Last week, the Oregon Supreme Court took a bite out of the “owner-consent” law that history buffs say causes trouble in Portland and beyond. The court ruled that a Lake Oswego ownership trust couldn’t lift the historical designation from that city’s oldest home—a large 1857 farmhouse known as the Carman House that’s given way to rodents and disrepair.

Instead, in a ruling that advocates expect will have ramifications around the state, justices found that only an owner who controlled a property at the time it was designated as historic can opt to reverse that designation. Subsequent owners are powerless.

In the case of the Carman House, that means demolition is prohibited. The Mary Cadwell Wilmot Trust, which owns the property and had sought to have historical protections removed, will have to find another option.

What it might mean for places like that old Portland firehouse—or the thousands of potentially historic Portland properties subject to their owners’ whims—remains to be seen.

“People are mulling through the consequences, particularly in our city attorney’s office,” says Al Burns, a senior city planner with BPS. “It’s just too soon to come to conclusions that would change city instructions.”

One big question the city’s lawyers will want to ask: Whether or not the ruling has bearing on the HRI, the list of roughly 5,000 properties city officials began cataloguing in 1984 as a guidepost for buildings that might have historical import.

Properties on the inventory are ranked by order of perceived significance (with some left unranked). But though many of the higher-ranked sites carry federal or local protections, lots of lower-ranked buildings do not. That’s a problem for some advocates, because the HRI itself provides scant safeguards.

While owners of a ranked HRI-listed property face at least a mandatory 120-day delay before getting a demolition permit—a period designed to foster discussion about possibilities besides demolition—that 1995 state law mentioned above means property owners can easily get their building snatched off the list.

What happens next is a matter of heated contention in Portland.

For months now, city officials have said local laws include a “loophole” that allows demolition permits to be issued right away once a property is taken off the HRI [“Say Goodbye to Two Pieces of Portland History,” News, Dec 2, 2015]—the same thing that happened with the old firehouse.

Others say that shouldn’t be the case.

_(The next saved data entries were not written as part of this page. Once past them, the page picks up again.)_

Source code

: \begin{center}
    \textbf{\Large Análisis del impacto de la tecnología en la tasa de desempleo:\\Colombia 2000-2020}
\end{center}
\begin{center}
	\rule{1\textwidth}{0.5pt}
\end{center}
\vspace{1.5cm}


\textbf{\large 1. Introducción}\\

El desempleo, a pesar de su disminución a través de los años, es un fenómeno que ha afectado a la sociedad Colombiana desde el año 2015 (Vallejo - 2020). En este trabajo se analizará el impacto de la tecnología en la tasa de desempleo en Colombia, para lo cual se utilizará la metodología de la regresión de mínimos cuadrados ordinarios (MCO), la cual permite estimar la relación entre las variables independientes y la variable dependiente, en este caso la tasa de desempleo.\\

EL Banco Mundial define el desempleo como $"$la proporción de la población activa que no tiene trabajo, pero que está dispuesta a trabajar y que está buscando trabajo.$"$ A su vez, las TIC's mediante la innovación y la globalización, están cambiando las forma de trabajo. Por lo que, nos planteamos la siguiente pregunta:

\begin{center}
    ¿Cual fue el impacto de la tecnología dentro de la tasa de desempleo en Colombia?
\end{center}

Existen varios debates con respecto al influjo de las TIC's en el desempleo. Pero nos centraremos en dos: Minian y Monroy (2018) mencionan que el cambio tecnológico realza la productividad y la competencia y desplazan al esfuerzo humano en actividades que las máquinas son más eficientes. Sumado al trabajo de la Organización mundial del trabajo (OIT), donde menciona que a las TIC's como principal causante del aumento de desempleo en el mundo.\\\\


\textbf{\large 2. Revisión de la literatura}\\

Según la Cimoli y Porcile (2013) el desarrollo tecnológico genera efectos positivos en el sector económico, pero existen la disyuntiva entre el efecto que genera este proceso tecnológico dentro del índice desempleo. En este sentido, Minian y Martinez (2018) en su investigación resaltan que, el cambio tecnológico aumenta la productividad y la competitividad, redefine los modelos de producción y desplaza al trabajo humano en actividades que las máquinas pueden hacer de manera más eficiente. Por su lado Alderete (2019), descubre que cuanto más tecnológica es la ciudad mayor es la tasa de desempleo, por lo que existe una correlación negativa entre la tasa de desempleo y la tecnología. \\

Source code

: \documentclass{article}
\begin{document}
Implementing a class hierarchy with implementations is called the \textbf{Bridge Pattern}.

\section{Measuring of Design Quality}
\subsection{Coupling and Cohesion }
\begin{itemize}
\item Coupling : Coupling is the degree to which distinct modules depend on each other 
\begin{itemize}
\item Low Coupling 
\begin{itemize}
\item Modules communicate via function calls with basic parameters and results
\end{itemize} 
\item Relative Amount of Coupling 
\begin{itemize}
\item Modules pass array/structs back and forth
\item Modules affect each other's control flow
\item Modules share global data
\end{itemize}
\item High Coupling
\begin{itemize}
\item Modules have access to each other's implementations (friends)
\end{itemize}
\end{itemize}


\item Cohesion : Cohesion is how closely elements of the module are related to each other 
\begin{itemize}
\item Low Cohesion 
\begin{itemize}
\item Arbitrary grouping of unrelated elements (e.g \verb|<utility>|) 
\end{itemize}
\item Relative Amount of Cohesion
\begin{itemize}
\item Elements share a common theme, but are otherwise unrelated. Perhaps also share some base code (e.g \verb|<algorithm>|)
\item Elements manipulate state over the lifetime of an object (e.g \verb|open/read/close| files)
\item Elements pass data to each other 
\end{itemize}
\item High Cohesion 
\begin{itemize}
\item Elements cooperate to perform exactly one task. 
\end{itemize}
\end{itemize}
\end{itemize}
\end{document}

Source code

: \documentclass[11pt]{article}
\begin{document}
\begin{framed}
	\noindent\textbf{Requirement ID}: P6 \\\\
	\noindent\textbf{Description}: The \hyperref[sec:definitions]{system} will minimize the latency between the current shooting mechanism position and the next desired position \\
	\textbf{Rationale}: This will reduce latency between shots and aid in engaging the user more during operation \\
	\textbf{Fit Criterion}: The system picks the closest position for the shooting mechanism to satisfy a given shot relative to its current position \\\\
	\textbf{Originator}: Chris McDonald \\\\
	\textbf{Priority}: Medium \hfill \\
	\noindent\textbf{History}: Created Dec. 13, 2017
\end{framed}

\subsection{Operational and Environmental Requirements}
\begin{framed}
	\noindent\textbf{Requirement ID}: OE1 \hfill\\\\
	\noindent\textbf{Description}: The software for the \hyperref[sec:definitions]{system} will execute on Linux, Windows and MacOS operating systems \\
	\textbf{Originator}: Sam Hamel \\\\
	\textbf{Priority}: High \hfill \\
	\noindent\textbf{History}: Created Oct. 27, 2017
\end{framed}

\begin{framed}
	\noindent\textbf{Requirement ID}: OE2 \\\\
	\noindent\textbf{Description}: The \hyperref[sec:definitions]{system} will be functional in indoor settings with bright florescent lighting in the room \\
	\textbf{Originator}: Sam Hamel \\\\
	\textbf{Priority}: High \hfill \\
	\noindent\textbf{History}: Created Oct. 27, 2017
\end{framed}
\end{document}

A group calling itself the Close the Loophole Coalition sent out a release last week, pointing out that state administrative rules actually require a 120-day delay for demolition of properties if an owner has recently removed a “historic resource designation.” They say the city’s illegally flouted those rules again and again over the years.

The difference of opinion comes down to semantics. The city maintains simply being listed on the HRI doesn’t amount to a “designation” as required in the law, so the four-month wait isn’t required.

“The city’s position is that the HRI is a document that tells people when things are suitable for designation and not that they are designated,” says Carrie Richter, a Portland land-use attorney.

Richter’s in a position to know. She filed a brief in the recent Supreme Court case on behalf of the advocacy group Restore Oregon, the City of Portland, and six other entities (including the cities of Pendleton and the Dalles). Now that the group’s opinion has prevailed, and properties statewide are less susceptible to having their protections removed, Richter says Oregon’s far better off.

“It’s not just about Portland,” she says. “There are thousands of resources statewide that are designated.”

But it’s also true that Portland’s resources are under greater pressure. Peggy Moretti, executive director of Restore Oregon, talks about the “huge economic forces that are definitely weighing toward demolition” in the city. It’s not that every demolition is bad, Moretti says, but it rankles her to see some of the city’s most unique old buildings on the chopping block.

There are at least three salient (and contentious) examples of this playing out right now:

Downtown’s 124-year-old Ancient Order of United Workmen Temple and the adjacent Hotel Albion (home to the Lotus Cardroom and CafĂ©, at SW 2nd and Taylor) are slated to be torn down to make way for a new boutique hotel.

Northeast Portland’s stately, moldering Ocobock Mansion, at 5128 NE Rodney, might face demolition at the hands of developer Vic Remmers. The building’s HRI designation was removed in May, and Remmers reportedly has plans to build at least five new homes in its place.

And in Southeast Portland, Sunnyside neighborhood groups have been railing against the planned demolition of a storefront property at SE 34th and Belmont.

“Not all historic buildings need to be preserved, certainly,” Moretti says. “But our unique character is in large part due to the historic buildings that populate our city.”

Here’s the thing, though: It’s unclear whether the state Supreme Court’s decision will have much effect on any of that. At most, advocates say, it could spur the city to make it difficult (or impossible) for owners to have their properties taken off the HRI. Those properties would still be eligible for demolition after a four-month delay.

The 120-day window “allows for a dialogue and for considering demolition of historic properties as a last resort rather than a first resort,” says Close the Loophole Coalition’s Meg Hanson.

But more often than not, the delay doesn’t change anything.

As BPS’ Spencer-Hartle puts it: “In today’s super-hot real estate market, a 120-day waiting period is oftentimes not enough to save a building.”

Which is why people are pushing for bigger change.

Moretti, for instance, advocates new financial incentives for developers to leave old buildings in place. And in June, members of Portland’s Historic Landmarks Commission, which advises the city on maintaining historic properties, wrote a letter [PDF] pushing for something far stronger. They want city officials to make revoking the 1995 owner-consent law part of its lobbying agenda in Salem.

“The ease and frequency in which historic properties are being ‘de-listed’ and demolished,” the letter said, “has never been greater.”